Problem
Give back exactly the lines of the material below that start at the line containing "Prepare mysql-server instance" and end at the line containing "To see available databases run SHOW DATABASES", and no others.

Given data
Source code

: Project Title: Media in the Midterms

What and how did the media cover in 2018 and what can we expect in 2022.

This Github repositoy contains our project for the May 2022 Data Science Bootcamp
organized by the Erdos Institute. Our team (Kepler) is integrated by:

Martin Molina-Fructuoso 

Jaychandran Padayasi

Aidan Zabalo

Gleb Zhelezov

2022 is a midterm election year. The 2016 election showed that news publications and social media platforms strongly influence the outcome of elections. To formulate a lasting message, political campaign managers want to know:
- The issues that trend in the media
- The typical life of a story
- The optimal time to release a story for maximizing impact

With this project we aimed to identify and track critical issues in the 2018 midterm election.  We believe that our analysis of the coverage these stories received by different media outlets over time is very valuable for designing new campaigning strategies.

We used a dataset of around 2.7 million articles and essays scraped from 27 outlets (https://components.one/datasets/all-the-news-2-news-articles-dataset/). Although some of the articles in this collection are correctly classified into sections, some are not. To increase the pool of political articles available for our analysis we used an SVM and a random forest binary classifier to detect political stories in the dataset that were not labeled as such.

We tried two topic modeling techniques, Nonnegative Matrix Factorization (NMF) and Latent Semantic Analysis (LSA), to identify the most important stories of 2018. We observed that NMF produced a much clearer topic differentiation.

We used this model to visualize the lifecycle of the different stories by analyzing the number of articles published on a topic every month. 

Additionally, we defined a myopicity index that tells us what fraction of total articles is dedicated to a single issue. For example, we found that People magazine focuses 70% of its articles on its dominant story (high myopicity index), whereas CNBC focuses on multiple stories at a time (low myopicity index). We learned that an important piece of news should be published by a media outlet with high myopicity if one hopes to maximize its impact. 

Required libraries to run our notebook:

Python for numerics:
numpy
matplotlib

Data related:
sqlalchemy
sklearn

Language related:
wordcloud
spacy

---

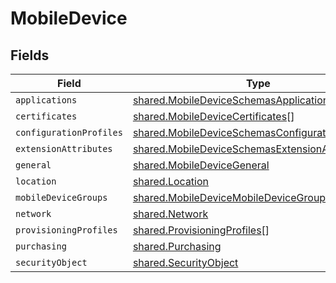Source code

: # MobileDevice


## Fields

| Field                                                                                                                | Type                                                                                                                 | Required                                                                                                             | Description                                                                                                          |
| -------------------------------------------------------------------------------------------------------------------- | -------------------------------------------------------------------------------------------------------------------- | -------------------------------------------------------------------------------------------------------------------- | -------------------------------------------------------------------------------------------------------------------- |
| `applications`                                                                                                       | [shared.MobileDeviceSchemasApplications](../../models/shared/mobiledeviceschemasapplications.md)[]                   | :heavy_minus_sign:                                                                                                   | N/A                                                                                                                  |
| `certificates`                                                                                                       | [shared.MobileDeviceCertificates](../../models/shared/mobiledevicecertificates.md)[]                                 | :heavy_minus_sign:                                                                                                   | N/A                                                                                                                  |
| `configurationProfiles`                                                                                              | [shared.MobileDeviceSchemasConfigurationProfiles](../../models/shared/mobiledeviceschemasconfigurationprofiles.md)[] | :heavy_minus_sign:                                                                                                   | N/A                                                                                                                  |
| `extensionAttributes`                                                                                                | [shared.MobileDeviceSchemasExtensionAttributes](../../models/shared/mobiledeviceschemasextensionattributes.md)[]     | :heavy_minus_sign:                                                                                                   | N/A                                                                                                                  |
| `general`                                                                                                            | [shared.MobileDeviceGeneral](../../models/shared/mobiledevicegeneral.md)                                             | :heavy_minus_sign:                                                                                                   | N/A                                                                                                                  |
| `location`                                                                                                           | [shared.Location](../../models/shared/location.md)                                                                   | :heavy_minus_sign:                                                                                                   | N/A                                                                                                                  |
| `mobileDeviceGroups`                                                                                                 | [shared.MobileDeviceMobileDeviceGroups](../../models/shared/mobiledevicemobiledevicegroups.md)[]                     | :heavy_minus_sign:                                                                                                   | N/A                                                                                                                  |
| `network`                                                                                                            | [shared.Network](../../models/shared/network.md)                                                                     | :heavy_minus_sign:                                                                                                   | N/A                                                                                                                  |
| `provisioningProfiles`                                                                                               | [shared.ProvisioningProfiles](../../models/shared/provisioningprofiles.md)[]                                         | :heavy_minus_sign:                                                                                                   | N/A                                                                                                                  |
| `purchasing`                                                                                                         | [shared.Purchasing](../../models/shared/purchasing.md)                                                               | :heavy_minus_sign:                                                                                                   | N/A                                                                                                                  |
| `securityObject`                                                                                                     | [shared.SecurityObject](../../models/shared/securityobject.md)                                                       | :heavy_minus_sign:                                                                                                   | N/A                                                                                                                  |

==

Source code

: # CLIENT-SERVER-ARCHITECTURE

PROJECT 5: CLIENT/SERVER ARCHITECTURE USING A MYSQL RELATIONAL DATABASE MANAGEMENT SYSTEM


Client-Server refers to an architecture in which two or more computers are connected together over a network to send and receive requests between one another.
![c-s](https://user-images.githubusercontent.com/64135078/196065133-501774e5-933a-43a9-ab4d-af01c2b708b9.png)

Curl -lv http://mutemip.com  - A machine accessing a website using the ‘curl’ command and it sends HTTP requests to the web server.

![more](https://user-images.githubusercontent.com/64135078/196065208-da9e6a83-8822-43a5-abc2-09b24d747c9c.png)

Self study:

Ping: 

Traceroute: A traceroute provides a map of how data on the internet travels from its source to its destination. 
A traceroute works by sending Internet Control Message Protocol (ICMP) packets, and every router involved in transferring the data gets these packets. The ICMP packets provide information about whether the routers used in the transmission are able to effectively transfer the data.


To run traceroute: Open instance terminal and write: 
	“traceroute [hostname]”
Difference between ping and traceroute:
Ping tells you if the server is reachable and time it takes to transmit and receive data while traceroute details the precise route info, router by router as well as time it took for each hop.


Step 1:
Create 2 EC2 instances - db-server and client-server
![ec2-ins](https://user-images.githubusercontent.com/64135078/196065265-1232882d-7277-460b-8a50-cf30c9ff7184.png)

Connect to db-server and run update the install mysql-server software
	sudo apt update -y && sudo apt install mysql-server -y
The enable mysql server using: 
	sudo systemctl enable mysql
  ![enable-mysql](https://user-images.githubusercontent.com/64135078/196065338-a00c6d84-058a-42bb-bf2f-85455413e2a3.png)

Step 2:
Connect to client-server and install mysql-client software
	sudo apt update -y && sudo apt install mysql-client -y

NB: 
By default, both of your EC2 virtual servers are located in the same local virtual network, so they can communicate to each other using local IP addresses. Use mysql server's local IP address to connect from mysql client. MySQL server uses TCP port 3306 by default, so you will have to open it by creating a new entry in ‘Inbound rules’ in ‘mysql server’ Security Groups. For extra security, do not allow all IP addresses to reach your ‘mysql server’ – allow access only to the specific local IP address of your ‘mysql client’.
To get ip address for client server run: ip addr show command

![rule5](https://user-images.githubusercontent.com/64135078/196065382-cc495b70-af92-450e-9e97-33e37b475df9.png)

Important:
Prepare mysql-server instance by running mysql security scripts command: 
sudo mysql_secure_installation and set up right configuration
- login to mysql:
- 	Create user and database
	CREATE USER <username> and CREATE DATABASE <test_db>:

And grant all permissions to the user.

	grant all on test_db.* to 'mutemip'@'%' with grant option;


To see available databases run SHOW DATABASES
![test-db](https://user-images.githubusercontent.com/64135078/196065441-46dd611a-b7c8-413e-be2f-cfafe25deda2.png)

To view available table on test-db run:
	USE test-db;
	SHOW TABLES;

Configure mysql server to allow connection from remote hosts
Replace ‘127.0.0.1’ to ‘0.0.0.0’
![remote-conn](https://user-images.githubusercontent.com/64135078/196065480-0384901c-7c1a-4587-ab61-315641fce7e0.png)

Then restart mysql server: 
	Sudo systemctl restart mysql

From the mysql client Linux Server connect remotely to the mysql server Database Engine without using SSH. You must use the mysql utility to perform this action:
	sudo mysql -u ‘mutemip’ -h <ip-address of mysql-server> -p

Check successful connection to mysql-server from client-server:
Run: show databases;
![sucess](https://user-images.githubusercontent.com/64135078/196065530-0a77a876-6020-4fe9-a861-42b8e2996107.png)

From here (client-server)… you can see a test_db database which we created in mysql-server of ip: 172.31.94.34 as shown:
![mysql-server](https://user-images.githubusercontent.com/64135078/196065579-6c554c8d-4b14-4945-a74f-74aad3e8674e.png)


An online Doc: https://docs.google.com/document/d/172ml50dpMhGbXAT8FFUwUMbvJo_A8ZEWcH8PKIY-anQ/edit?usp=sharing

The answer
Prepare mysql-server instance by running mysql security scripts command: 
sudo mysql_secure_installation and set up right configuration
- login to mysql:
- 	Create user and database
	CREATE USER <username> and CREATE DATABASE <test_db>:

And grant all permissions to the user.

	grant all on test_db.* to 'mutemip'@'%' with grant option;


To see available databases run SHOW DATABASES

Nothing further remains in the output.